Une cité avec tout le confort d'imagination possible. Les gens que tu vois chez toi, sont d'abord chez eux. Ils ne te voient pas.
Ils se singularisent dans l'immédiate et toujours constante défense de soi. Ils ont peur. Ils sont terribles, les gens.
Ceux que tu appelles tes amis, ce sont d'abord des gens remplis du moi qui les tient en laisse.
L'homme est un "self made dog"...
Mais il parle au centre du monde, et le monde, c'est lui.
Il transpire, il a une queue mais ne sourit pas avec, comme le chien. C'est tout et c'est trop.
L'amitié, c'est comme le ciment armé: on ne sait pas comment ça vieillit. J'aime les vieilles pierres. Elles ne transpirent pas.

Ni Dieu, ni maître, ni femme, ni amis, ni rien, ni moi, ni eux et Basta!

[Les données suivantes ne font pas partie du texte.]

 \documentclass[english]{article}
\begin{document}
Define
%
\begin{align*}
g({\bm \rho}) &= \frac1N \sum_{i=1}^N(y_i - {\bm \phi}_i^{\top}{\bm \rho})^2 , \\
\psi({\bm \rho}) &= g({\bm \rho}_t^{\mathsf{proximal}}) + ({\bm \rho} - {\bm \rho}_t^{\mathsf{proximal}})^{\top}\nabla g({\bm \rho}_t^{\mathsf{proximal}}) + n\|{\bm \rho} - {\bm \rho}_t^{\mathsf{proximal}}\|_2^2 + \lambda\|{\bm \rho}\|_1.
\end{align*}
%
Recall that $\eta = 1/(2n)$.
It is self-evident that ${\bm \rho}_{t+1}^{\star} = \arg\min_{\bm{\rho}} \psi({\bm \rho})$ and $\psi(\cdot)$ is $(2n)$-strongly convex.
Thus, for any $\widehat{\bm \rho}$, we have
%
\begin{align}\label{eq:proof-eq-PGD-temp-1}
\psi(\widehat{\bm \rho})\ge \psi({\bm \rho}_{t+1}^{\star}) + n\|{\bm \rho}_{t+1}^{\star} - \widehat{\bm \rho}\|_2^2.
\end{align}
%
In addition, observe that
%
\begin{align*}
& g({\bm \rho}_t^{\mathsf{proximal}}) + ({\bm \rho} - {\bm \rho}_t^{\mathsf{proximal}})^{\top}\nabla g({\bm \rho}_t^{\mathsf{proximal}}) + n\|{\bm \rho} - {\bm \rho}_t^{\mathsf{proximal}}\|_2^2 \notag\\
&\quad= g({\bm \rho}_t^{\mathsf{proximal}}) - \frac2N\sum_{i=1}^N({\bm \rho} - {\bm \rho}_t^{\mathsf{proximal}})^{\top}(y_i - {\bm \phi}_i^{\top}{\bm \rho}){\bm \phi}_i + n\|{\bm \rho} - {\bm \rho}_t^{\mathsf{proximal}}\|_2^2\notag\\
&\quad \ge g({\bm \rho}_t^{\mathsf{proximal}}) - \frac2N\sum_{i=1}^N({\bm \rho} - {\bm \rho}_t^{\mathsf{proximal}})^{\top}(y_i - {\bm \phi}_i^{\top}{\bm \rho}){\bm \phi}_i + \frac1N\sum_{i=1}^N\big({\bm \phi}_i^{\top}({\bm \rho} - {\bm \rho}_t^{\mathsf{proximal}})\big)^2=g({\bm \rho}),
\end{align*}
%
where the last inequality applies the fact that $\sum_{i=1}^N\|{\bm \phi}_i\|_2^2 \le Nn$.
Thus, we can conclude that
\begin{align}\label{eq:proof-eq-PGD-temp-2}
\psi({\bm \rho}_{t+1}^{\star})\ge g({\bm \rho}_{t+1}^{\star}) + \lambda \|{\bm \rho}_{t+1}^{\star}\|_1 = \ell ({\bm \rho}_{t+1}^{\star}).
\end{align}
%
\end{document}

"L'Écluse"... fin 49... Drôles de mariniers, sur ces quais néon'cifs!
J'étais le pianiste et le chanteur. Cette " écluse " où la galère échoua, un soir, entre Barbarie et une Inconnue de Londres, et deux romances à goémons, une guitare et un gitan, égarés là... Allez donc savoir...
Et ce taulier, qui me lucarnait derrière son zoom, un zoom qu'il vous plantait là, sur le front, jamais en face, jamais dans votre zoom à vous, toujours un peu au-dessus, comme s'il regardait l'ineffable.
C'est pas mal, un particulier qui sue du goulot, qui transpire de l'en dedans. Rien ne sort jamais. Un lavatory, quoi! Qui garde tout, transmet, qui assume sa condition de réceptacle.
L'âme de certains individus m'empêchera toujours de croire tout à fait en Dieu.
J'ai oublié son nom. Il y a une chance pour les mauvais souvenirs.
- Eh! Ferré! Bonjour, tu te rappelles? C'est moi... l'ordure...
- Qui ça? Ordure? Tiens, il y en a encore dans le siècle?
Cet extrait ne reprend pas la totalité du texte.